What should you do when you find yourself stuck in this seemingly never-ending cycle of self-criticism?

Well, the first crucial step is to become aware that it’s happening

Awareness:

When you find yourself tangled up in intense self-criticism, it’s crucial to recognize that your nervous system is sending you a signal. It’s indicating that you’re experiencing a significant amount of stress, causing your nervous system to go slightly out of whack. Once you grasp this connection, you gain the ability to make a conscious choice not to immerse yourself in self-blame.

Step Away from Self-Judgment

Remember, this self-criticism is not a reflection of who you truly are. Do not beleive everthing you think!

The criticsim is your body’s way of trying to shield and safeguard you. It doesn’t define your intrinsic worth or capabilities. You’re not flawed, feeble, or incapable; these feelings are all manifestations of nervous system dysregulation.

Embrace Self-Compassion

Self-compassion works wonders in restoring balance to your nervous system and countering self-judgment. Once you acknowledge the judgment and opt for self-compassion instead, everything begins to shift for the better.

Tell yourself, “This isn’t my fault. I acknowledge that my nervous system is in overdrive, and I’m genuinely doing the best I can.” Observe how this alters your internal state; you may sense a wave of relief or a newfound sense of calm washing over you.

Here are some examples of how you can reframe your inner judgement with compassion:

  • “I should be able to handle so much more than I am”  “I’m doing the best that I can in this situation”.
  • “What’s wrong with me?” “I recognise there is nothing wrong with me, I’m feeling this way because my system is trying to tell me I’m overloaded”
  • “I’m not strong enough, I need to harden up”. “I am very strong, instead of hardening up and pushing myself, what would be a more loving choice? Rest and a reevaluation of how much I’m taking on.”

Ask yourself “What do I need right now?”

We often find ourselves caught in a whirlwind of stress or even on the brink of a meltdown because we tend to pile on more than we can handle. It’s like we’re constantly striving to meet the expectations and deadlines set by others,, we forget to ask ourselves a vital question:

“What do I really need right now?”

and

is what I’m doing helping or hindering me?”
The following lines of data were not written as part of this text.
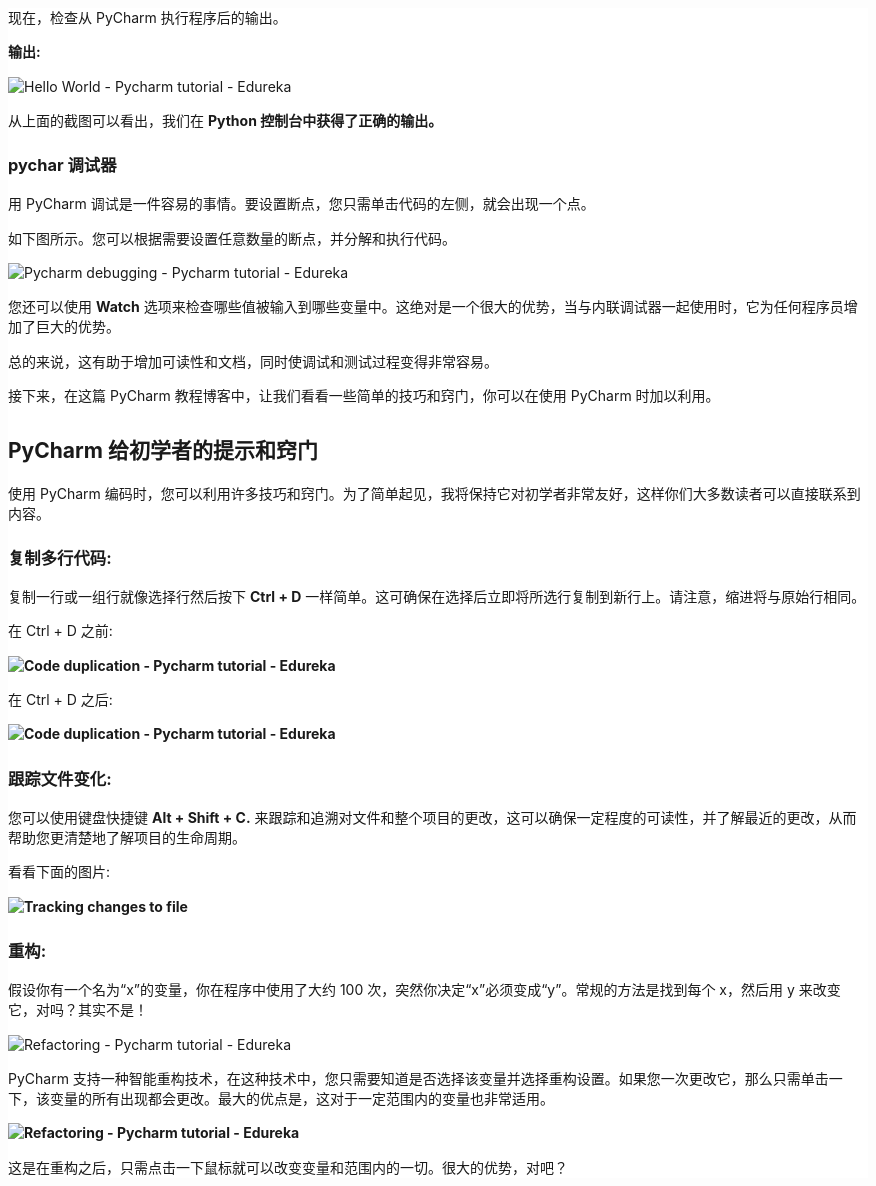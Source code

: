 现在，检查从 PyCharm 执行程序后的输出。

**输出:**

![Hello World - Pycharm tutorial - Edureka](img/374d409fdfb6e385984688b3eadecee8.png)

从上面的截图可以看出，我们在 **Python 控制台中获得了正确的输出。**

### **pychar 调试器**

用 PyCharm 调试是一件容易的事情。要设置断点，您只需单击代码的左侧，就会出现一个点。

如下图所示。您可以根据需要设置任意数量的断点，并分解和执行代码。

![Pycharm debugging - Pycharm tutorial - Edureka](img/c2f02d4ed4e6b3b60aed494c52dcba3a.png)

您还可以使用 **Watch** 选项来检查哪些值被输入到哪些变量中。这绝对是一个很大的优势，当与内联调试器一起使用时，它为任何程序员增加了巨大的优势。

总的来说，这有助于增加可读性和文档，同时使调试和测试过程变得非常容易。

接下来，在这篇 PyCharm 教程博客中，让我们看看一些简单的技巧和窍门，你可以在使用 PyCharm 时加以利用。

## **PyCharm 给初学者的提示和窍门**

使用 PyCharm 编码时，您可以利用许多技巧和窍门。为了简单起见，我将保持它对初学者非常友好，这样你们大多数读者可以直接联系到内容。

### **复制多行代码:**

复制一行或一组行就像选择行然后按下 **Ctrl + D** 一样简单。这可确保在选择后立即将所选行复制到新行上。请注意，缩进将与原始行相同。

在 Ctrl + D 之前:

**![Code duplication - Pycharm tutorial - Edureka](img/6ba04f0823861ce2aa5bebbed256dc5c.png)**

在 Ctrl + D 之后:

**![Code duplication - Pycharm tutorial - Edureka](img/12c3df737d1c31db97eab9b7e0004adc.png)**

### **跟踪文件变化:**

您可以使用键盘快捷键 **Alt + Shift + C.** 来跟踪和追溯对文件和整个项目的更改，这可以确保一定程度的可读性，并了解最近的更改，从而帮助您更清楚地了解项目的生命周期。

看看下面的图片:

**![Tracking changes to file](img/1466bc0c103f596371cf50bce4aae66f.png)**

### **重构:**

假设你有一个名为“x”的变量，你在程序中使用了大约 100 次，突然你决定“x”必须变成“y”。常规的方法是找到每个 x，然后用 y 来改变它，对吗？其实不是！

![Refactoring - Pycharm tutorial - Edureka](img/8c5cfddcc70b7c25957713edc53b361b.png)

PyCharm 支持一种智能重构技术，在这种技术中，您只需要知道是否选择该变量并选择重构设置。如果您一次更改它，那么只需单击一下，该变量的所有出现都会更改。最大的优点是，这对于一定范围内的变量也非常适用。

**![Refactoring - Pycharm tutorial - Edureka](img/74b5100424cae49549b517b7054adf1c.png)**

这是在重构之后，只需点击一下鼠标就可以改变变量和范围内的一切。很大的优势，对吧？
Try adopting some nervous system regulation practices

Start adding some mindful breaks into your day, three breaks where you stop and take five conscious steady deep breaths with slow exhalations.  see here for more practices

So how are things for my client Alex now?

She’s thriving.

Her “aha” moment that her constant self-criticism wasn’t a personal failing, but rather a sign of her body’s response to stress changed everything.

  1. Now, Alex is more in tune with her body’s signals when it’s under stress. Instead of seeing them as distress signals, she uses them as a reminder to step back and break free from the cycle of self-blame.
  2. Because she knows it’s her system’s stress response making her inner critic more intense she is more easily able to stop believing in everything it’s saying and instead pivot to self compassion. 
  3. She understands that her self-doubt and frustration are just her body’s way of trying to protect her, not proof of her inadequacy. 
  4. What’s more, she’s on a journey to learn practical techniques to manage her nervous system. She takes short breath breaks during her workday and practices calming deep-breathing exercises. These strategies help her stay composed when life throws challenges her way.

 

In the end, Alex’s story teaches us a valuable lesson: our inner critic might actually be our body’s way of telling us to slow down and prioritize self-care.

The next time you find yourself in the rabbit hole of self judgement ask yourself “is this a result of nervous system dysregulation?” See if you can release yourself from the inner critics blame and shame by following the steps above.

It’s time to pivot from judgement to compassion. Let this be your first step on your way to nervous system regulation.